The median progression-free survival (mPFS) was 4.5 months and the median overall survival (mOS) was 7.6 months, effectively prolonging the survival cycle of patients with MSS colorectal cancer after multiple lines of treatment.

In terms of safety, no dose-limiting toxicity was observed, and the overall safety was manageable.

Colorectal cancer is the third most common cancer in the world. According to Frost & Sullivan data, there were nearly 2.05 million new patients with colorectal cancer worldwide in 2024. Although immune checkpoint inhibitors represented by PD-1/PD-L1 have revolutionized the treatment landscape of various cancers, their application in the field of colorectal cancer is relatively limited.

According to the National Comprehensive Cancer Network (NCCN) guidelines, immune checkpoint inhibitors are only recommended for patients with metastatic colorectal cancer with high microsatellite instability or mismatch repair deficiency, and such patients account for about 5% of all colorectal cancers. This means that more than 1.9 million new patients with microsatellite stable (pMMR/MSS) disease worldwide each year are basically ineffective for the current PD-1/PD-L1 monotherapy. These patients have long been facing the dilemma that traditional chemotherapy and targeted therapy have reached the bottleneck and have marked toxic side effects, and there is a huge unmet clinical need.

Azvudine is a Class 1.1 innovative drug independently developed by Genuine Biotech and has been conditionally approved for the treatment of HIV-1 and viral infections caused by SARS-CoV-2. Its potential in the anti-tumor field stems from its unique dual mechanism of action.

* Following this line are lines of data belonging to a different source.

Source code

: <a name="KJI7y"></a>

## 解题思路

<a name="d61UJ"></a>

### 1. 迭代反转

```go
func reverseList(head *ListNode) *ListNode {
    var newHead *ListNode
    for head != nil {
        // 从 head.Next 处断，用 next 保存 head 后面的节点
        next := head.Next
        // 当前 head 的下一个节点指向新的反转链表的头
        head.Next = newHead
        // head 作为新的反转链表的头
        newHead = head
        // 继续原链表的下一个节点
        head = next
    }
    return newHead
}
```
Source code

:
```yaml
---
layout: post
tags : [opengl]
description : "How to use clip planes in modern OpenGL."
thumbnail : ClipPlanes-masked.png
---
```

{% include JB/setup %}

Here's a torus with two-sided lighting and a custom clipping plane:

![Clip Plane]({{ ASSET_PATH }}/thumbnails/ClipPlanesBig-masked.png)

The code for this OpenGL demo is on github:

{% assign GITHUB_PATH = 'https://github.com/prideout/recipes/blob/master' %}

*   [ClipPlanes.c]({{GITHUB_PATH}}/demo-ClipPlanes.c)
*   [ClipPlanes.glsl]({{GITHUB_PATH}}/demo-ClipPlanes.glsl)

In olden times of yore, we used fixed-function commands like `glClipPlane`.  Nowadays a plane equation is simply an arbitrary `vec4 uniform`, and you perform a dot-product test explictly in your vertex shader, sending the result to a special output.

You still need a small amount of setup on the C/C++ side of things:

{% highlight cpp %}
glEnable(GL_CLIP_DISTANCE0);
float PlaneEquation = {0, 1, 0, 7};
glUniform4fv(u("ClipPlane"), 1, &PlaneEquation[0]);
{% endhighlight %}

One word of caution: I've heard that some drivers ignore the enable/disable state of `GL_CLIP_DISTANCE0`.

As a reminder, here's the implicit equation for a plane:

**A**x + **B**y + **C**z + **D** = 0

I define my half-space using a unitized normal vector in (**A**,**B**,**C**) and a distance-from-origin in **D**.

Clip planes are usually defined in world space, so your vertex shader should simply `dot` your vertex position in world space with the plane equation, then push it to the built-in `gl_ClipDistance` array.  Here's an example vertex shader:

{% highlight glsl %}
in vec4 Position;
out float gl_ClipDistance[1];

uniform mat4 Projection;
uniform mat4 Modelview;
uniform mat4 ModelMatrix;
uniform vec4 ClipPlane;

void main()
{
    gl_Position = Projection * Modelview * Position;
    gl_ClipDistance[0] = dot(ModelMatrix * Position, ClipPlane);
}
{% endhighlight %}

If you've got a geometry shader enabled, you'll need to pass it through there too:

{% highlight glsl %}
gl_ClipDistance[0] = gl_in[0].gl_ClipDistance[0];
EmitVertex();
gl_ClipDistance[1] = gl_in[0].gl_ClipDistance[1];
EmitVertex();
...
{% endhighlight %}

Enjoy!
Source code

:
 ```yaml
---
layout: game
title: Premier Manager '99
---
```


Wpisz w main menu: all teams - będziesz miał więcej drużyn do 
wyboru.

On the one hand, as a nucleoside analogue, it can be incorporated into DNA or RNA molecules to interfere with cell replication, competitively inhibit DNA polymerase, etc., specifically interfere with nucleic acid metabolism, and prevent the division and proliferation of tumor cells. On the other hand, it acts as an immune modulator to significantly reduce the excessive accumulation of myeloid-derived suppressor cells in the tumor microenvironment. At the same time, it promotes the infiltration and proliferation of immune cells such as CD8⁺ T cells and CD4⁺ T cells, converting "cold" tumors to "hot" tumors. This mechanism is precisely in deep synergy with PD-1 inhibitors to relieve the immunosuppression of T cells.

The Phase 1 study data presented at this ASCO Annual Meeting provided validation of the clinical benefits of Azvudine in combination with PD-1 monoclonal antibody and anti-EGFR drugs in patients with pMMR/MSS colorectal cancer, offering a novel treatment regimen for this large patient population that has long lacked effective immunotherapy options.

In Feb. 2026, the application for the registration of Azvudine in combination with Innovent Biologics' sintilimab was approved by the National Medical Products Administration and entered formal clinical trials.

In the future, Genuine Biotech will accelerate the clinical study of Azvudine in combination with PD-1 monoclonal antibody in patients with advanced solid tumors, continuously exploring its therapeutic potential in more indications for solid tumors, which is expected to bring new options to patients with cancer who are facing long-term treatment difficulties.